Pub dispute ends 12 years on the run for drink-driver Joseph McBrearty
It was the end of the road for a drink-driver who gave a false name to police and then evaded justice for 12 years.
The long arm of the law finally caught up with father-of-three Joseph McBrearty when he was jailed for six months for perverting the course of justice.
Judge Charles Byers, sitting at Maidstone Crown Court, told the 38-year-old gas fitter that the courts had to "make a stand when people don't obey the rules".
Random breathalyser. Library picture
McBrearty was originally stopped by police in April 2001 while living in Medway and charged with driving with excess alcohol.
However, he gave the name of Rory O'Donnell, together with a false date of birth, and backed up his "identity" with a false USA driving licence.
Under that name, Scots-born McBrearty was charged, pleaded guilty, fined £170 and banned from driving for a year.
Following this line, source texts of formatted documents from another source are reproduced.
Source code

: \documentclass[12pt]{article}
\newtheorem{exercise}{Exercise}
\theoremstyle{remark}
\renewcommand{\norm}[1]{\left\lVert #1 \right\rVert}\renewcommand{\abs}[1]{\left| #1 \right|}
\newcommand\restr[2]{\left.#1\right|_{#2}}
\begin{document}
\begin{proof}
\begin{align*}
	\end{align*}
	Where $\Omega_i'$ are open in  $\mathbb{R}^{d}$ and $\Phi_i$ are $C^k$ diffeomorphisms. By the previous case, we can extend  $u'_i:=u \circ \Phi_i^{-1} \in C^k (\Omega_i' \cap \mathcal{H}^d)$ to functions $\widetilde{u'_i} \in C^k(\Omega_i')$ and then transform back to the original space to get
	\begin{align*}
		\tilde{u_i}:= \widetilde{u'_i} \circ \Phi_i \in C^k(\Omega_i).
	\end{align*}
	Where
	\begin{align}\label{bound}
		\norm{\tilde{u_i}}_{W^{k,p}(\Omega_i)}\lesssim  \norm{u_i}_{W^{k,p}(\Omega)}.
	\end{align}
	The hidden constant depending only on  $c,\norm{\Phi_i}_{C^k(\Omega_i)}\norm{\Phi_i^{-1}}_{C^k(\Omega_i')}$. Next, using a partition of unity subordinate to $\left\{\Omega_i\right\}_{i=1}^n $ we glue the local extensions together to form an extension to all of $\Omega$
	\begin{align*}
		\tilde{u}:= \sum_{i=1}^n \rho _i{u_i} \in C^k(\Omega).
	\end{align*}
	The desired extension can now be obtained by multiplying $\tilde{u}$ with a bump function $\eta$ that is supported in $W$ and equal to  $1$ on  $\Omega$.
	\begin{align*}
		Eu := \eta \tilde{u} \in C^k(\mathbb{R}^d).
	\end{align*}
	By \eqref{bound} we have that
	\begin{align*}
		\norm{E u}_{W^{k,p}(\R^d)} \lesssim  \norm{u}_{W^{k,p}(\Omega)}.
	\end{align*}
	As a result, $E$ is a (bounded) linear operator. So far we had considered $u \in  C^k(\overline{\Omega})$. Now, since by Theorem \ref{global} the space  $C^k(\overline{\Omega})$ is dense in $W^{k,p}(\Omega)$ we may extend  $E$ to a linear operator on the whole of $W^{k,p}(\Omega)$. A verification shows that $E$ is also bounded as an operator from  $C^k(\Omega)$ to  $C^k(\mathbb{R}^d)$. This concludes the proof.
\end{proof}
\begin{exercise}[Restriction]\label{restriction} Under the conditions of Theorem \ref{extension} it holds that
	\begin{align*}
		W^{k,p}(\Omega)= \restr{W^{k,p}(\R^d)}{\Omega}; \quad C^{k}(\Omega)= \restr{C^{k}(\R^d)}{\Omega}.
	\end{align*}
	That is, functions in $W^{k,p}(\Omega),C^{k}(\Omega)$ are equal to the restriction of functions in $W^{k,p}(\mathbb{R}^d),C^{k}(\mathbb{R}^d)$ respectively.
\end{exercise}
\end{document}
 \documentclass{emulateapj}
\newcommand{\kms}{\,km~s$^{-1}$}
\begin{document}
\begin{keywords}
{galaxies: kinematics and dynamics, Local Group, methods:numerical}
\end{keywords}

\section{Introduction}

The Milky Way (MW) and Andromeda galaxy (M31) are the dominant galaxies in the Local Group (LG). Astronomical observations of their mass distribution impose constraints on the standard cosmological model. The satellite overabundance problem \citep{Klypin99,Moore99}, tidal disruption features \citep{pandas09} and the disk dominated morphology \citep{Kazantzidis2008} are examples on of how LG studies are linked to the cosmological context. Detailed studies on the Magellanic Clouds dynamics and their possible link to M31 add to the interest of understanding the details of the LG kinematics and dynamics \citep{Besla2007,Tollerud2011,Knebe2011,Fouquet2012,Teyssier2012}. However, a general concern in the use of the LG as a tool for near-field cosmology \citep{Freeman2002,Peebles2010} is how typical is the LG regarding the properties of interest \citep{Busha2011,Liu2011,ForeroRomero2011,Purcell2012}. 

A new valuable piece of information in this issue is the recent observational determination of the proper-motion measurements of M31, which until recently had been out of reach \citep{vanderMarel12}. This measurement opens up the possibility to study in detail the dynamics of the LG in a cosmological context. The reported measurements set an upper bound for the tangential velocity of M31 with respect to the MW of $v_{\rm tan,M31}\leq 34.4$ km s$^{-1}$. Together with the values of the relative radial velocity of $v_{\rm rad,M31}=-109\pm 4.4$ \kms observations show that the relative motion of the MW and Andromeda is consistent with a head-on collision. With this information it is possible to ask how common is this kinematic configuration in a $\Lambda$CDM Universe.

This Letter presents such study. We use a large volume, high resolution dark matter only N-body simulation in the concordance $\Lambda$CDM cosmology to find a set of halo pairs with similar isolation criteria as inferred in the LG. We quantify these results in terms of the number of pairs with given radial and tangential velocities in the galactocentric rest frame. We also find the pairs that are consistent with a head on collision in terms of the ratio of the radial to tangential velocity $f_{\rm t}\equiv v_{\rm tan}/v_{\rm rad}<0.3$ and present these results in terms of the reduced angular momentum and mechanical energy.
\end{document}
Within weeks McBrearty's true identity was discovered and he was charged with perverting the course of justice.
However, shortly before he was due to be sentenced at Maidstone Crown Court in October 2001, McBrearty was said to have simply walked out of the building "in panic".
A warrant was issued for his arrest - and it finally bore fruit last month when he was arrested following a skirmish outside a pub.
McBrearty, formerly of Cobden Road, Chatham, but now living in North Acton, London, admitted the charge.
The case was heard at Maidstone Crown Court
Passing sentence, Judge Byers said such an offence "taints the very fountain of justice at the well spring" and could only be met by a jail term.
"There must be a clear message that such behaviour will not pay in the long run," he explained.
The judge added that the driving licence was used "foolishly" to back up his story when stopped for drink-driving.
"There must be a clear message that such behaviour will not pay in the long run" - Judge Charles Byers
Rory Keene, defending, told the court McBrearty obtained the licence when he was in the USA and not legally old enough to drink.
He added that McBrearty had stayed out of trouble following his "impulsive mistake" and said no one else had been implicated by McBrearty's dishonesty as the false identity did not relate to a real person.
McBrearty is expected to be released within two months having already served a month in custody on remand.
He was not charged in relation to the pub incident which led to his arrest.